9. Several ways to solve these.
x³=8±0.5=8(1±0.5/8)=8(1±1/16)
Taking cube roots of each side:
x=∛(8(1±1/16))=2(1±1/16)^(1/3)=2(1±1/48) as first degree approximation of binomial expansion;
or x=2∛(1±0.0625)=(2∛0.9375,2∛1.0625)=2(0.97872×2,1.02041×2)=(1.9574,2.0408) approx.
The binomial method makes x=2±1/24=2±0.042 approx, so x=(1.96,2.04).
Another way is to calculate ∛7.5=1.9574 and ∛8.5=2.0408 so x=(1.9574,2.0408) approx.
The binomial method will be more accurate for a margin of 0.05 compared to 0.5:
x=2(1±0.05/8)^(1/3)=2(1±0.05/24)=2(1±0.00208)=(1.99583,2.00417).
which compares well with (∛7.95,∛8.05)=(1.99582,2.00416).
10 The general case is √(x±h)=4±k where h is the variation in x corresponding to k, the variation in 4.

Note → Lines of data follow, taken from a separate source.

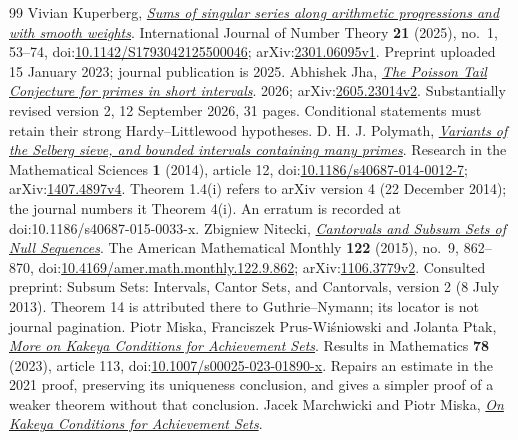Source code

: \documentclass[11pt]{article}
\begin{document}
\begin{thebibliography}{99}
 Vivian Kuperberg, \href{https://arxiv.org/abs/2301.06095v1}{\emph{Sums of singular series along arithmetic progressions and with smooth weights}}.
  International Journal of Number Theory \textbf{21} (2025), no.~1, 53--74, doi:\href{https://doi.org/10.1142/S1793042125500046}{10.1142/S1793042125500046}; arXiv:\href{https://arxiv.org/abs/2301.06095v1}{2301.06095v1}. Preprint uploaded 15 January 2023; journal publication is 2025.
 Abhishek Jha, \href{https://arxiv.org/abs/2605.23014v2}{\emph{The Poisson Tail Conjecture for primes in short intervals}}.
  2026; arXiv:\href{https://arxiv.org/abs/2605.23014v2}{2605.23014v2}. Substantially revised version 2, 12 September 2026, 31 pages. Conditional statements must retain their strong Hardy--Littlewood hypotheses.
 {D. H. J. Polymath}, \href{https://arxiv.org/abs/1407.4897v4}{\emph{Variants of the Selberg sieve, and bounded intervals containing many primes}}.
  Research in the Mathematical Sciences \textbf{1} (2014), article 12, doi:\href{https://doi.org/10.1186/s40687-014-0012-7}{10.1186/s40687-014-0012-7}; arXiv:\href{https://arxiv.org/abs/1407.4897v4}{1407.4897v4}. Theorem 1.4(i) refers to arXiv version 4 (22 December 2014); the journal numbers it Theorem 4(i). An erratum is recorded at doi:10.1186/s40687-015-0033-x.
 Zbigniew Nitecki, \href{https://arxiv.org/abs/1106.3779v2}{\emph{Cantorvals and Subsum Sets of Null Sequences}}.
  The American Mathematical Monthly \textbf{122} (2015), no.~9, 862--870, doi:\href{https://doi.org/10.4169/amer.math.monthly.122.9.862}{10.4169/amer.math.monthly.122.9.862}; arXiv:\href{https://arxiv.org/abs/1106.3779v2}{1106.3779v2}. Consulted preprint: Subsum Sets: Intervals, Cantor Sets, and Cantorvals, version 2 (8 July 2013). Theorem 14 is attributed there to Guthrie--Nymann; its locator is not journal pagination.
 Piotr Miska, Franciszek Prus-Wi\'sniowski and Jolanta Ptak, \href{https://ruj.uj.edu.pl/server/api/core/bitstreams/d6630f7b-e6ee-4de8-8a1b-81c7b4c59d2e/content}{\emph{More on Kakeya Conditions for Achievement Sets}}.
  Results in Mathematics \textbf{78} (2023), article 113, doi:\href{https://doi.org/10.1007/s00025-023-01890-x}{10.1007/s00025-023-01890-x}. Repairs an estimate in the 2021 proof, preserving its uniqueness conclusion, and gives a simpler proof of a weaker theorem without that conclusion.
 Jacek Marchwicki and Piotr Miska, \href{https://link.springer.com/article/10.1007/s00025-021-01479-2}{\emph{On Kakeya Conditions for Achievement Sets}}.

\end{thebibliography}
\end{document}
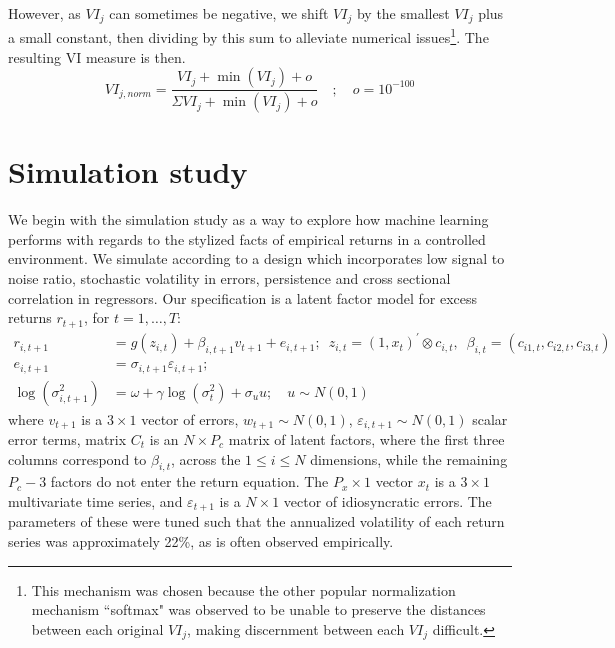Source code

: \documentclass{article}
\begin{document}
However, as $VI_j$ can sometimes be negative, we shift $VI_j$ by the smallest $VI_j$ plus a small constant, then dividing by this sum to alleviate numerical issues\footnote{This mechanism was chosen because the other popular normalization mechanism ``softmax" was observed to be unable to preserve the distances between each original $VI_j$, making discernment between each $VI_j$ difficult.}. The resulting VI measure is then. 
\begin{equation}
VI_{j, norm} = \frac{VI_j + \operatorname{min}(VI_j) + o}
{\Sigma VI_j + \operatorname{min}(VI_j) + o} \quad ; \quad o = 10^{-100}
\end{equation}

\section{Simulation study}
We begin with the simulation study as a way to explore how machine learning performs with regards to the stylized facts of empirical returns in a controlled environment. We simulate according to a design which incorporates low signal to noise ratio, stochastic volatility in errors, persistence and cross sectional correlation in regressors. Our specification is a latent factor model for excess returns $r_{t+1}$, for $t=1, \dots, T$:
\begin{align}
r_{i, t+1} &= 
g\left(z_{i, t}\right) + \beta_{i,t+1}v_{t+1} + e_{i, t+1}; 
\enspace z_{i, t} = \left(1, x_{t}\right)^{\prime} \otimes c_{i, t}, 
\enspace \beta_{i, t} = \left(c_{i 1, t}, c_{i 2, t}, c_{i 3, t}\right) \\ 
e_{i, t+1} &= 
\sigma_{i, t+1} \varepsilon_{i, t+1}; \\
\operatorname{log} (\sigma^2_{i,t+1}) &= 
\omega + \gamma \operatorname{log} (\sigma^2_{t}) + \sigma_{u}u;
\quad u \sim N(0, 1)
\end{align}
where $v_{t+1}$ is a $3\times 1$ vector of errors, $w_{t+1} \sim N(0, 1)$,  $\varepsilon_{i,t+1} \sim N(0, 1)$ scalar error terms, matrix $C_t$ is an $N\times P_c$ matrix of latent factors, where the first three columns correspond to $\beta_{i,t}$, across the $1\leq i\leq N$ dimensions, while the remaining $P_c-3$ factors do not enter the return equation. The $P_x\times1$ vector $x_t$ is a $3 \times 1$ multivariate time series, and $\varepsilon_{t+1}$ is a $N\times 1$ vector of idiosyncratic errors. The parameters of these were tuned such that the annualized volatility of each return series was approximately 22\%, as is often observed empirically.
\end{document}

Squaring: x±h=16±8k+k² and when x=16, ±h=±8k+k².
When k=1, h=-7 or 9 and x=(16-7,16+9)=(9,25). Variation in x is these values of h.
When k=0.1, h=-0.79 or 0.81 and x=(16-0.79,16+0.81)=(15.21,16.81)=(3.9²,4.1²). Variation in x is these values in h.